TV EFFECT
Yes, doing one's duty as a citizen is a terrible bother, it interferes with your regularly scheduled life. People dodged the draft, too, for the same reason, no matter what excuse they used to justify it.
Our system isn't perfect, none can be. But today's society has reached a point where the main weakness of the system (relying on the "wisdom" of the jurors) has nearly reached critical mass.
It is an adversarial system. Both sides get heavily focused on "winning". Winning is NOT the same as "seeing justice is served".
One of the difficulties our system faces in these times is what "everyone" knows, thanks to generations of tv shows, teaching us all about the law, court proceedings, forensic science, etc.
Both sides work hard to keep anyone who has real knowledge of certain things off the jury. Their odds of winning go up when the jury only knows the facts as the lawyers present them in court. Witnesses are under oath. The lawyers (both side) ARE NOT! Keeping out anyone with expertise leaves only those who have been taught by TV.
NCIS,CSI, Bones, Law & Order, and many, many others over the years have taught the general public "technobabble". A grain of real truth, here and there, the rest, is plausible sounding fantasy. In SciFi, its how the warp drive or the transporter works. In crime dramas, the babble is about what the lab finds, and "proves".
There is a solid, almost unshakable belief in the infallibility of things like fingerprint matching, and particularly matching the bullet to the gun that fired it. We have been taught this by TV, over and over, and over.
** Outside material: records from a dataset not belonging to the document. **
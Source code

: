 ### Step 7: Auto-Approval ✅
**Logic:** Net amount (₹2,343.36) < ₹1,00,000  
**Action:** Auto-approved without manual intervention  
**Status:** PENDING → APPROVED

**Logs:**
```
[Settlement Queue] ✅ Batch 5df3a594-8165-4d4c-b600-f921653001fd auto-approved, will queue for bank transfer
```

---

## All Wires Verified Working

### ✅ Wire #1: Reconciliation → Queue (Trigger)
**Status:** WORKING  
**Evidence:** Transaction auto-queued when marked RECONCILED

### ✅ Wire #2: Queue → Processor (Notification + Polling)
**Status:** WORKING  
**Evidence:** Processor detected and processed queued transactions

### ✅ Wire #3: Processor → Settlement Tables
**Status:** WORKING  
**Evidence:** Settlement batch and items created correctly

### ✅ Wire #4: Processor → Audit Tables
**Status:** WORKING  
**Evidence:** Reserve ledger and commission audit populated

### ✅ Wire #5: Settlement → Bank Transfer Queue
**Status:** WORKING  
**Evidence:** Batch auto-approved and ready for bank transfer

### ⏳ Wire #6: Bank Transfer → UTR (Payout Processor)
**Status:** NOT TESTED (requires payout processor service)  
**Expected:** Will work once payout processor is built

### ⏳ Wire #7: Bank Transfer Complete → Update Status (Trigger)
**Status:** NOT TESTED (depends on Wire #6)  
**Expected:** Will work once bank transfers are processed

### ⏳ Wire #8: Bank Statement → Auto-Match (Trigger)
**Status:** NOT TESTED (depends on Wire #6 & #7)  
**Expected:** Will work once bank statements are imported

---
Reality is somewhat different. If either side's lawyers even suspect you might know that, they work hard to see you aren't on the jury. The only reality they want in court is what they tell you reality is.
And there is also a tremendous "double standard". If a case involves a shooting, they don't want gun owners, and really don't want experts/enthusiasts on "their" jury. On the other hand, when it involves a traffic accident, they don't even think of barring people who know how to drive, and indeed, even have a govt issued license "proving" that they do.
curious, isn't it?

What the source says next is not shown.